■ Task prompt:
The data below holds the lines to copy: everything from the line containing "## 包管理工具npm" to the line containing "- 也会记录着你项目所依赖的其他库的信息和依赖库的版本号；", both ends included, set down exactly.

■ Entries provided:

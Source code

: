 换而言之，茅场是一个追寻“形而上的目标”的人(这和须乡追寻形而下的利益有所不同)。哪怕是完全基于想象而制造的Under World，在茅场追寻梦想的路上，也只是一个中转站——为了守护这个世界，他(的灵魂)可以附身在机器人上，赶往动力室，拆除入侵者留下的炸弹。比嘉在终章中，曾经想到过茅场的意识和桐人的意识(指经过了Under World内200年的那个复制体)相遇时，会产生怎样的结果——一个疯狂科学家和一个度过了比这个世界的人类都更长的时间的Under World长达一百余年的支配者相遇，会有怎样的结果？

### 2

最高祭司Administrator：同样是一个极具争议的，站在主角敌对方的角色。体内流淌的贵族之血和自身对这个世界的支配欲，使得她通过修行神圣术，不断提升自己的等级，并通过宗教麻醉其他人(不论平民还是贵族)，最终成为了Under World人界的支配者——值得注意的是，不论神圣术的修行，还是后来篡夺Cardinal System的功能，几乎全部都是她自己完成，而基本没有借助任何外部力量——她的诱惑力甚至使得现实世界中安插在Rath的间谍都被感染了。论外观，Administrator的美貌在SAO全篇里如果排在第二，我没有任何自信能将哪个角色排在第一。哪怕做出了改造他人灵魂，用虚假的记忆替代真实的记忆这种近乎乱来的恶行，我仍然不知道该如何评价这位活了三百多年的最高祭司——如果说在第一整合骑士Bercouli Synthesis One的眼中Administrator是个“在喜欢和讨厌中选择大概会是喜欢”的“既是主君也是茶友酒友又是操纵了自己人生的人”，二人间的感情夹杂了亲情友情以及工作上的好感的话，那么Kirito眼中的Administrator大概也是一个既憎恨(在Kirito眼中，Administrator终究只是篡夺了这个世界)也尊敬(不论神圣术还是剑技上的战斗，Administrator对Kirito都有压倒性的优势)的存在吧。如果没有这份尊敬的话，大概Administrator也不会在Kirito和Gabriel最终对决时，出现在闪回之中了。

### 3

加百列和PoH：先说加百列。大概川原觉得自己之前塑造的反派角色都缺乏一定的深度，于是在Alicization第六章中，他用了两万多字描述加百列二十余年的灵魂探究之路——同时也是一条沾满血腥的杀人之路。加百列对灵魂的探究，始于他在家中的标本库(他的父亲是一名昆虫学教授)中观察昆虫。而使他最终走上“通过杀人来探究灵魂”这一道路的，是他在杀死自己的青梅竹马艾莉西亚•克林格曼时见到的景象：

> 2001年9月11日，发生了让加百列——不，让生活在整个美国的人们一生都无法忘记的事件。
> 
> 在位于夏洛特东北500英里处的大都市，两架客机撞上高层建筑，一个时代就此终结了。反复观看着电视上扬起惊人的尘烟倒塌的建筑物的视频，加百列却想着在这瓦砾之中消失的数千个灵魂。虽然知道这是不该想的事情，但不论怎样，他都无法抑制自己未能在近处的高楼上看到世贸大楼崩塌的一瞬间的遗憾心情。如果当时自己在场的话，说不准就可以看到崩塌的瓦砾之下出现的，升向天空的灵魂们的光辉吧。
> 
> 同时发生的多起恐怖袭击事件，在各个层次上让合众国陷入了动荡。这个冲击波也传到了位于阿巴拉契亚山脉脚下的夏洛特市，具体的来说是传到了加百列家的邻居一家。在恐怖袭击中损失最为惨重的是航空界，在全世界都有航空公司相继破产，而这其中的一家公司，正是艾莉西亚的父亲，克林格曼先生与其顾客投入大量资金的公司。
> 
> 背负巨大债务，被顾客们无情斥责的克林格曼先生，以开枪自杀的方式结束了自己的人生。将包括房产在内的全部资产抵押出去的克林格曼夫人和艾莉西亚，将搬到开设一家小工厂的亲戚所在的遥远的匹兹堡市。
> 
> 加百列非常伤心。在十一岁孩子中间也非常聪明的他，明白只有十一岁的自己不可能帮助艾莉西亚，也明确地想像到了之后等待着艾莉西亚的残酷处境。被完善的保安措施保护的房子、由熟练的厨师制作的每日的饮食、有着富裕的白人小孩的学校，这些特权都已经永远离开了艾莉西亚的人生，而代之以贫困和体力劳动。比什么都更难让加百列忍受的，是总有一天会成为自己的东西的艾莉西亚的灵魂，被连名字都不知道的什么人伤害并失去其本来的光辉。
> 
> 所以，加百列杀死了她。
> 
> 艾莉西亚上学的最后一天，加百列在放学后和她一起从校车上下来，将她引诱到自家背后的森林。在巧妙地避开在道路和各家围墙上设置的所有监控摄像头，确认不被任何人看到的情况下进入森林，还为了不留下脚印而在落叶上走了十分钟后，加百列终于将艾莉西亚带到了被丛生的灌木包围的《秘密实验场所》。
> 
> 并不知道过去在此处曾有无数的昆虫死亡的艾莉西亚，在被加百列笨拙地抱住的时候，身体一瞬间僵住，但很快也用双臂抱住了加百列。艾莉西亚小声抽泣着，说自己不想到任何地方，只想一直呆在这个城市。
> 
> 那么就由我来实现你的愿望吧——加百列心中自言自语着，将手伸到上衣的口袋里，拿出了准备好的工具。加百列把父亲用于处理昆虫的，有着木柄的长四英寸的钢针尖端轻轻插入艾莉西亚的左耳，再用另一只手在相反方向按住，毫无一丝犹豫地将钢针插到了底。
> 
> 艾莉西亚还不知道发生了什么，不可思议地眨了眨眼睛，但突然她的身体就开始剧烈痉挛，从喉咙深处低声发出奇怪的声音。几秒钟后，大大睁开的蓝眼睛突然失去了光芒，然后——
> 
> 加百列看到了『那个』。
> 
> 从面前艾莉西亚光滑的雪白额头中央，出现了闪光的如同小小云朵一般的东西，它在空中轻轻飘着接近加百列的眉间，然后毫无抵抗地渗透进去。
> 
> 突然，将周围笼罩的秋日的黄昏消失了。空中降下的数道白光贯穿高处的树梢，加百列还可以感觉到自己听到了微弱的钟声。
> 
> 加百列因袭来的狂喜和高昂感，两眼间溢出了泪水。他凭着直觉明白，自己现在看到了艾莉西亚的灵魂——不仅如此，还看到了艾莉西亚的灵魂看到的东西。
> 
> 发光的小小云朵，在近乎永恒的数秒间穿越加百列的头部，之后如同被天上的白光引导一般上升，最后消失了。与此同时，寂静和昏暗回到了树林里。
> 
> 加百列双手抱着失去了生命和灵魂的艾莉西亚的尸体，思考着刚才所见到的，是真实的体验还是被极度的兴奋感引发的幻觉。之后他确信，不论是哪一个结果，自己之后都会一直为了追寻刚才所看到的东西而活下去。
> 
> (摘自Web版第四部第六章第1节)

...

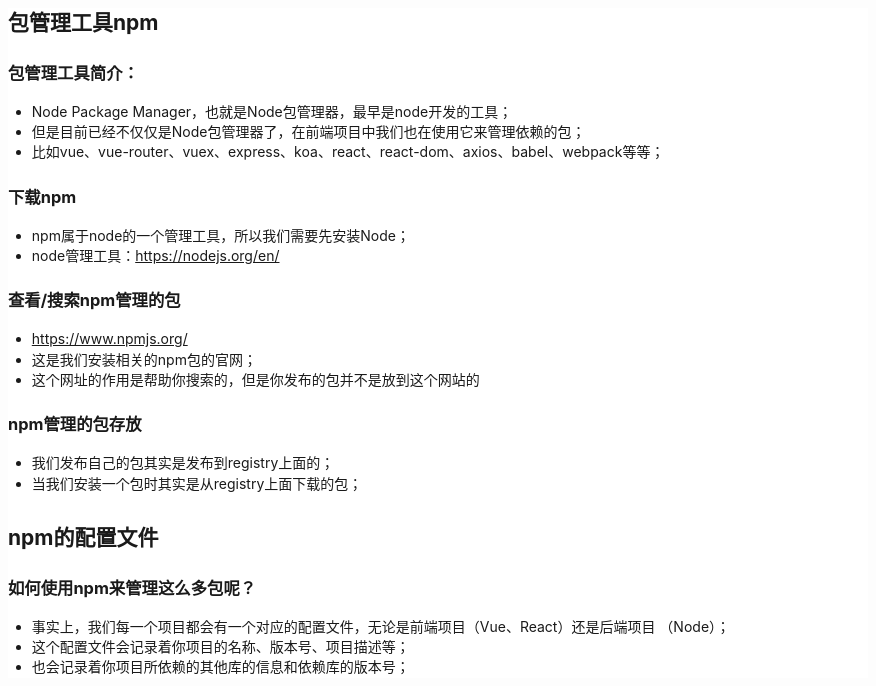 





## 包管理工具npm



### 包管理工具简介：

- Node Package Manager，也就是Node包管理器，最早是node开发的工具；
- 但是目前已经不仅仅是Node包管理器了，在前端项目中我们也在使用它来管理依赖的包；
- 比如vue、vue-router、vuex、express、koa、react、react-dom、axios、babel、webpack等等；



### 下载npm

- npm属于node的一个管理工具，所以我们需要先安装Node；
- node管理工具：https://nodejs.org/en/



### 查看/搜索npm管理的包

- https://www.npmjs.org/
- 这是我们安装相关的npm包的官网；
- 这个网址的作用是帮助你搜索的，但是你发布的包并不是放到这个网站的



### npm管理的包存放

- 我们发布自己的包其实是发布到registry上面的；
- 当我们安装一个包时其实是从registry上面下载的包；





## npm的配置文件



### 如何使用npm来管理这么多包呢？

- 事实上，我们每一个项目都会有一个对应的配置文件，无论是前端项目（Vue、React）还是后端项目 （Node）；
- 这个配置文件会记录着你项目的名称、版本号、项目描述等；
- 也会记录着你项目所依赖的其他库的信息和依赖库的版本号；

■ Response below:
## 包管理工具npm



### 包管理工具简介：

- Node Package Manager，也就是Node包管理器，最早是node开发的工具；
- 但是目前已经不仅仅是Node包管理器了，在前端项目中我们也在使用它来管理依赖的包；
- 比如vue、vue-router、vuex、express、koa、react、react-dom、axios、babel、webpack等等；



### 下载npm

- npm属于node的一个管理工具，所以我们需要先安装Node；
- node管理工具：https://nodejs.org/en/



### 查看/搜索npm管理的包

- https://www.npmjs.org/
- 这是我们安装相关的npm包的官网；
- 这个网址的作用是帮助你搜索的，但是你发布的包并不是放到这个网站的



### npm管理的包存放

- 我们发布自己的包其实是发布到registry上面的；
- 当我们安装一个包时其实是从registry上面下载的包；





## npm的配置文件



### 如何使用npm来管理这么多包呢？

- 事实上，我们每一个项目都会有一个对应的配置文件，无论是前端项目（Vue、React）还是后端项目 （Node）；
- 这个配置文件会记录着你项目的名称、版本号、项目描述等；
- 也会记录着你项目所依赖的其他库的信息和依赖库的版本号；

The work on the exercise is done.